| Saved data entries |
- Opening Delimiter -
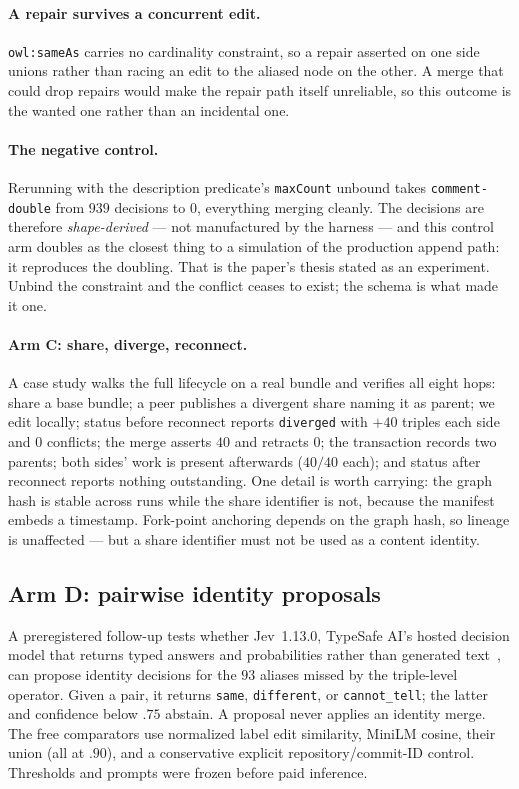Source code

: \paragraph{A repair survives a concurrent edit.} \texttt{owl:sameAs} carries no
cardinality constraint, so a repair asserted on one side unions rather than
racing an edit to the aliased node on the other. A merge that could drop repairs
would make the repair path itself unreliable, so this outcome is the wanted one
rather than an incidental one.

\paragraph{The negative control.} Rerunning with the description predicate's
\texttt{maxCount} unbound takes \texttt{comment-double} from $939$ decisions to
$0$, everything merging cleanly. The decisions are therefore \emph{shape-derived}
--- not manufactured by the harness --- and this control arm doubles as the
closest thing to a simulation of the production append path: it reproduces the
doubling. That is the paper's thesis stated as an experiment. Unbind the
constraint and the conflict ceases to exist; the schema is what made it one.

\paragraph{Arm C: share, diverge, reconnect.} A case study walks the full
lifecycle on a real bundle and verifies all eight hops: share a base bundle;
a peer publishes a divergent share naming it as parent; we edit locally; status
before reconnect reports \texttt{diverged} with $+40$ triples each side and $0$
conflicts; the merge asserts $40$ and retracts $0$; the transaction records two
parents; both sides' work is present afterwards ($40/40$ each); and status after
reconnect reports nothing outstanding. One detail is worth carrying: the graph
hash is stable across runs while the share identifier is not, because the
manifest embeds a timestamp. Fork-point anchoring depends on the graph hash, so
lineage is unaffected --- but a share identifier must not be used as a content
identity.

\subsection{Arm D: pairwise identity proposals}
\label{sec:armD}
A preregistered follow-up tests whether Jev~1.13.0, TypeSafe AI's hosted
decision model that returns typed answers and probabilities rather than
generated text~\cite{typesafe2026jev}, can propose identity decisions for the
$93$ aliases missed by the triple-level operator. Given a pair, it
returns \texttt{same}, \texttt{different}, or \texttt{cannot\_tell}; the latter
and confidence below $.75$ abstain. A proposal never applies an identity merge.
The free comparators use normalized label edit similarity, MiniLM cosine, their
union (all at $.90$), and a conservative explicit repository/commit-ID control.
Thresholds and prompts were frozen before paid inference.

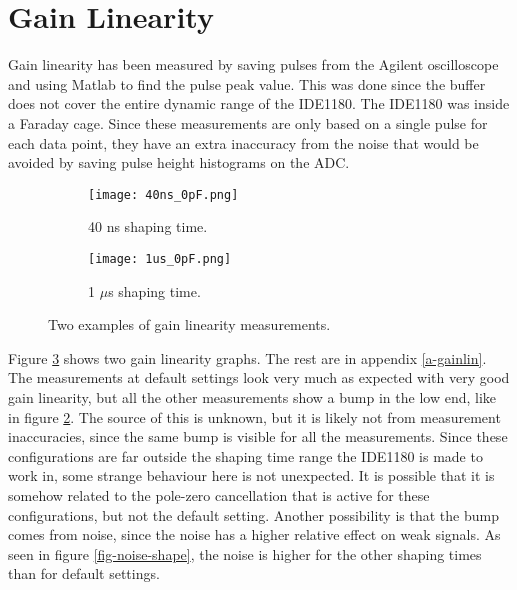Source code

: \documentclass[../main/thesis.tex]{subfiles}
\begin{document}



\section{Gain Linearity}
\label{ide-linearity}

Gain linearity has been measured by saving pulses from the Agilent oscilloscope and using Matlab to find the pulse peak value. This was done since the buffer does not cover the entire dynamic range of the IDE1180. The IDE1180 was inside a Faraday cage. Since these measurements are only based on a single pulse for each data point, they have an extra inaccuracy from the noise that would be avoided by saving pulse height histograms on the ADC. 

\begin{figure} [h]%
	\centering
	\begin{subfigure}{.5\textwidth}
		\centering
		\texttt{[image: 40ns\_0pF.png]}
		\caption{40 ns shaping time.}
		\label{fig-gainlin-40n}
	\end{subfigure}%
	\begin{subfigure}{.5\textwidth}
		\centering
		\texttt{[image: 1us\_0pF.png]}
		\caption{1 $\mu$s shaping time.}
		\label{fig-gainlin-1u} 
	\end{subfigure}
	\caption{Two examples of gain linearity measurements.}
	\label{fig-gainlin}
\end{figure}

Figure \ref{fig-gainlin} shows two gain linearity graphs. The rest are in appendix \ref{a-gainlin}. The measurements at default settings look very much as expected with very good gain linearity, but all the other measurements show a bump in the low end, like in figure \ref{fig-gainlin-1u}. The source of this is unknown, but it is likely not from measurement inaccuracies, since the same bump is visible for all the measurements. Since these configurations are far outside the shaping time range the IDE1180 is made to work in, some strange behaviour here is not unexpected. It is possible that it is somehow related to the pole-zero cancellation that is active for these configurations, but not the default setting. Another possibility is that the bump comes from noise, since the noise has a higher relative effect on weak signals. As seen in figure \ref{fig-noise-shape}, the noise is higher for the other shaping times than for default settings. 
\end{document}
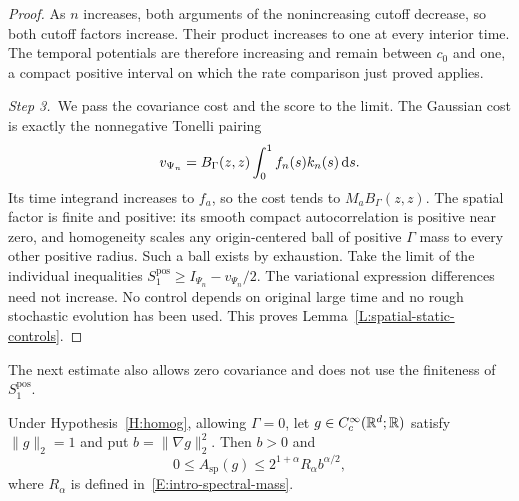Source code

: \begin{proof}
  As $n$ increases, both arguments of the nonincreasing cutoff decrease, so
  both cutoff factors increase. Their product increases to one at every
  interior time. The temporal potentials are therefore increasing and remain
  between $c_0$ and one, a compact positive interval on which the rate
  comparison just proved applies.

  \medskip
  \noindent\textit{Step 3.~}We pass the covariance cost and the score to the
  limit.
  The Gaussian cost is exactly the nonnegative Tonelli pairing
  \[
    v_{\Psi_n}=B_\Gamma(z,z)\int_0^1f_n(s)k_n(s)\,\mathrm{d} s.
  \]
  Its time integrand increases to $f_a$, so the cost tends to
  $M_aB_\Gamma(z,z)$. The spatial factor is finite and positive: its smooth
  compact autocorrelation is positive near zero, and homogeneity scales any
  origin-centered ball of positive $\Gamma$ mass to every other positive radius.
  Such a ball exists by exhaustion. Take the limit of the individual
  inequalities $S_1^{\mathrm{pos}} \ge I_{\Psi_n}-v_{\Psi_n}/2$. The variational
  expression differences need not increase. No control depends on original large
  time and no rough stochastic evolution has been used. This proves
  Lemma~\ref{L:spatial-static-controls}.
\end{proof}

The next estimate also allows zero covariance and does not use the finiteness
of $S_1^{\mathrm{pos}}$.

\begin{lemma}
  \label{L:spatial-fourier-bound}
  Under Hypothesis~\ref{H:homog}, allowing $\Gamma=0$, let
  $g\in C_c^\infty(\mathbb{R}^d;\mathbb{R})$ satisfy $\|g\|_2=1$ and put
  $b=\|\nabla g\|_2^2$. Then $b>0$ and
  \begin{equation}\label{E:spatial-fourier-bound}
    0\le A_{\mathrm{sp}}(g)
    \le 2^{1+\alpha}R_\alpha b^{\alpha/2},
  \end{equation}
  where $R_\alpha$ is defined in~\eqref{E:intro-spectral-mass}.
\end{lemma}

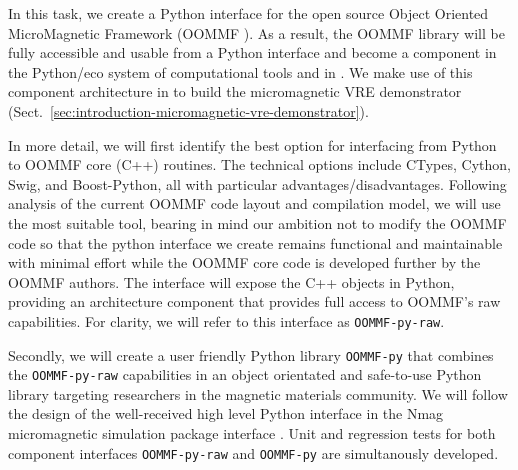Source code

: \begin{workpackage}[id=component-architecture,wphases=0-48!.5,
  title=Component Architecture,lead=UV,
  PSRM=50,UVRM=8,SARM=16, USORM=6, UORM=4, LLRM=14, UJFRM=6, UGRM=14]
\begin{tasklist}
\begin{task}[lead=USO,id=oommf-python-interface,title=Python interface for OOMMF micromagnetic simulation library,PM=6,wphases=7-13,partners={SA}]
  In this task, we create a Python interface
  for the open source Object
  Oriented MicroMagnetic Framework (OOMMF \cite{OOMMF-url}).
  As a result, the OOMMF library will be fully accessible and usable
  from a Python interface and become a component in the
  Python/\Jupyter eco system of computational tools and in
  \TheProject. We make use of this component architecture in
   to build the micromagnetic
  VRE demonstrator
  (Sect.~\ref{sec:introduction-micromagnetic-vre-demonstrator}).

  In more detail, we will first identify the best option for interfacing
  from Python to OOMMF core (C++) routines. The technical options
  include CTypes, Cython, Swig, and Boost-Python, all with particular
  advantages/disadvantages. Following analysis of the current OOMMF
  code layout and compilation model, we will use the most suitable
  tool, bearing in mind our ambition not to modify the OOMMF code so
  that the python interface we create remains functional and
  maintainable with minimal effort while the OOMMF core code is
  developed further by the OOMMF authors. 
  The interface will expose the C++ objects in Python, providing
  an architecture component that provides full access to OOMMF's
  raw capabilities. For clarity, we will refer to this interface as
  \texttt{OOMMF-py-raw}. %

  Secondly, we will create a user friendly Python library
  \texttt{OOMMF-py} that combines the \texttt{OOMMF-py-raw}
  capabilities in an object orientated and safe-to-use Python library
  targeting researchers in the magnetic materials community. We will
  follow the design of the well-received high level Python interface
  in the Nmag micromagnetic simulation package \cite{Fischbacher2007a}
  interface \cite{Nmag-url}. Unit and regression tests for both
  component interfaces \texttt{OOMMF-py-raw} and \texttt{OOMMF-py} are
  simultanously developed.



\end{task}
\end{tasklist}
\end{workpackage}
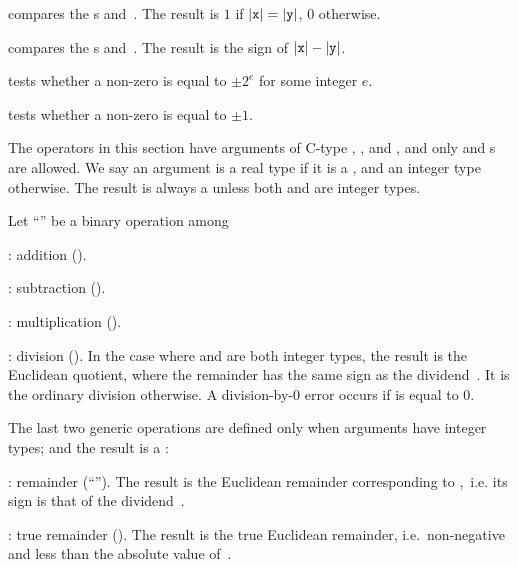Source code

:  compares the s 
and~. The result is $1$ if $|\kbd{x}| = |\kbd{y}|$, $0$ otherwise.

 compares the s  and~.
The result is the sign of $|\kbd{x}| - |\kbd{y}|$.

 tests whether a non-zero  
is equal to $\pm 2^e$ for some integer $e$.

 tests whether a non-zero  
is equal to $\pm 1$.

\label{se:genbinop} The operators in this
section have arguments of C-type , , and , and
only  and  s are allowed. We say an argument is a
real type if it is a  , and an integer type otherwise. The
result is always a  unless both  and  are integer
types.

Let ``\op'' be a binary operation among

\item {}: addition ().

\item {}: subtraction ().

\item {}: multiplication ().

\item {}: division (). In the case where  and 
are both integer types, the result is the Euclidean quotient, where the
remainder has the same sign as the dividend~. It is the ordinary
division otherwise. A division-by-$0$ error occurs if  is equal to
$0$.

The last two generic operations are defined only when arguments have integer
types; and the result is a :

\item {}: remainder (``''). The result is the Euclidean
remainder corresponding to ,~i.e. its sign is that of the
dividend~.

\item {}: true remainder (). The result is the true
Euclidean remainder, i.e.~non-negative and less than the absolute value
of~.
- Closing Delimiter -
| WORK REQUIRED |
In the data above, how many lines hold the word "title"? Give only the number.

| OUTPUT BELOW |
2